As you say, to see what this coming generation of artists is interested in in relation to technology, what they think about it—that will be fascinating. With regard to my own teaching, currently a lot of my students have the ambition to get into video game design and the games industry, and in that field, it’s actually shocking how polarizing blockchain technology is. It’s a bit mind-blowing how strongly people in games have reacted to the NFT hype. There are a lot of very harshly worded blanket refusals to engage with the technology at all. Right now, it almost feels like dissing NFTs is perceived as a great PR stunt in the games industry. Like, gaming communities will instantly love you if you declare your hate of NFTs. I’m very curious about that and haven’t quite fully figured out what that’s all about. I mean, I guess it has to do with the existing histories of player exploitation—for example by way of loot boxes, clandestine gambling mechanics, or the extraction and commercial use of player data. A few of my colleagues, including Darshana Jayemanne and Fraser Simpson, have been involved in some fascinating research on that subject.1 With regard to NFTs, there does seem to be a potential for recalibrating the field in order to give agency back to players, but communities of players seem to want nothing to do with it.

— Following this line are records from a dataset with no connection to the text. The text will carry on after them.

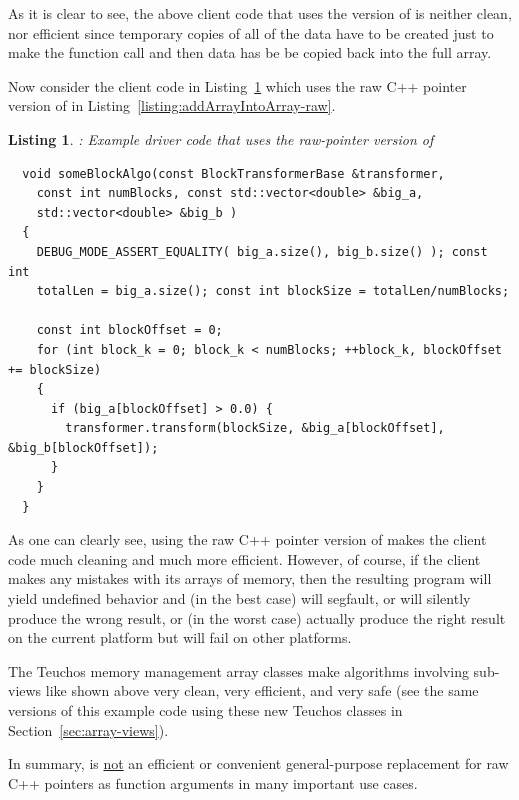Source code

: \documentclass[pdf,ps2pdf,11pt]{SANDreport}
\newtheorem{listing}{Listing}
\begin{document}
As it is clear to see, the above client code that uses the
{} version of {} is
neither clean, nor efficient since temporary copies of all of the data
have to be created just to make the function call and then data has be
be copied back into the full array.

Now consider the client code in
Listing~\ref{listing:someBlockAlgo-std-vector-raw-ptr} which uses the
raw C++ pointer version of {} in
Listing~\ref{listing:addArrayIntoArray-raw}.

{}\begin{listing}: Example driver code that uses the raw-pointer
version of {}
\label{listing:someBlockAlgo-std-vector-raw-ptr}
{\small\begin{verbatim}
  void someBlockAlgo(const BlockTransformerBase &transformer,
    const int numBlocks, const std::vector<double> &big_a,
    std::vector<double> &big_b )
  {
    DEBUG_MODE_ASSERT_EQUALITY( big_a.size(), big_b.size() ); const int
    totalLen = big_a.size(); const int blockSize = totalLen/numBlocks;
    
    const int blockOffset = 0;
    for (int block_k = 0; block_k < numBlocks; ++block_k, blockOffset += blockSize)
    {
      if (big_a[blockOffset] > 0.0) {
        transformer.transform(blockSize, &big_a[blockOffset], &big_b[blockOffset]);
      }
    }
  }
\end{verbatim}}
\end{listing}

As one can clearly see, using the raw C++ pointer version of
{} makes the client code much cleaning and much
more efficient.  However, of course, if the client makes any mistakes
with its arrays of memory, then the resulting program will yield
undefined behavior and (in the best case) will segfault, or will
silently produce the wrong result, or (in the worst case) actually
produce the right result on the current platform but will fail on
other platforms.

The Teuchos memory management array classes make algorithms involving
sub-views like shown above very clean, very efficient, and very safe
(see the same versions of this example code using these new Teuchos
classes in Section~\ref{sec:array-views}).

In summary, {} is {}\underline{not} an efficient
or convenient general-purpose replacement for raw C++ pointers as
function arguments in many important use cases.
\end{document}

Do you have any thoughts on that? Especially since some of your blockchain art projects—such as Lifeforms and Off—have game-like elements. What’s your experience?

SF:

I’ve encountered this as well. There are a few online pockets where NFTs are more hated than in other places, and I’ve definitely noticed that gaming is one of them, particularly indie gaming. The slightly older media art community, and also comics and illustrators, seem to be very split. And yeah, why? I don’t know. It’s fascinating. I think there have been hyperbolic claims made about what NFTs do, particularly in regard to environmental impact, which, while it can be significant, still ends up discussed inaccurately and with blanket statements. That certainly has contributed to it. And yes, I think it also has to do with the bad taste that’s been left by other monetization strategies that players have experienced in games. Recalling my own history with NFTs, I also had a pretty bad reaction to them at first and considered myself as part of an older media art community that wanted to make things open source, and freely available. But this really came down to confusing NFTs with DRM (digital rights management). These technologies are related, but NFTs, as Rhea Meyers has pointed out so well, actually help to decouple the idea of ownership from access to the content that is owned.2 So, quite often, the thing that is now ownable as an NFT actually continues to be publicly available on the internet. Anyone can still look at it or interact with it or watch the video, but there’s now an additional, new layer that marks ownership. So, in this sense, NFTs are really different from earlier models of DRM that I really hated and didn’t want to replicate. It took me a while to realize that difference, and to come around to a position of thinking well, maybe this isn’t all that awful a monetization strategy for an artist.

MZ:

Yes that’s an important point, about this splitting off from what we would previously have thought of as a DRM layer to lock down content and extend very traditional ideas of ownership in digital contexts. In a way, NFTs can really open that up again, if they’re deployed appropriately. A few years ago, I wrote an essay about Kevin McCoy and Anil Dash’s Monegraph (2014) project, in which I was trying to address this particular tension in digital culture, between opening up access and fencing in content. At the time, Monegraph was one of the first attempts to use blockchain technology to inscribe and enforce ownership of digital artifacts.3 This was a few years before NFTs, of course, and what I wasn’t quite able to appreciate at the time was that with NFTs, artists would be able to experiment with ways of asserting authorship or ownership claims while at the same time freely circulating digital artifacts all over the web.

SF:

Yeah, NFTs don’t fit cleanly into older DRM frameworks; they really work quite differently when you look closely. To stay on the topic of games and NFTs, I came across this really interesting thread—I don’t know if you saw it or have been following as well—about the Minecraft NFT ban, where the company forbade all blockchain integrations in the game. With that, just as you said, the platform announced that it was going to ban NFTs, and immediately the larger community of players seemed to be really happy about that. What strikes me as highly ironic about this is that Microsoft has its own proprietary marketplace for Minecraft, where players can buy items with an in-game currency called Minecoin. Related to this, there was also a recent outcry from players when Microsoft, which owns the Minecraft IP, announced that it could ban players using privately hosted servers. In this case, a server that you might think you own because you run/operate it is actually still under the control of Microsoft. Players were really angry about that. This strikes me as an issue of sovereignty and ownership of digital space, which is a very sort of blockchain-y question. And so, this thread I mentioned was pointing out that the community responses to these two different developments—Microsoft banning NFTs in Minecraft, and Microsoft clamping down on privately hosted servers—were really quite incoherent. It makes you wonder what kind of ownership model, and what level of agency, players actually want.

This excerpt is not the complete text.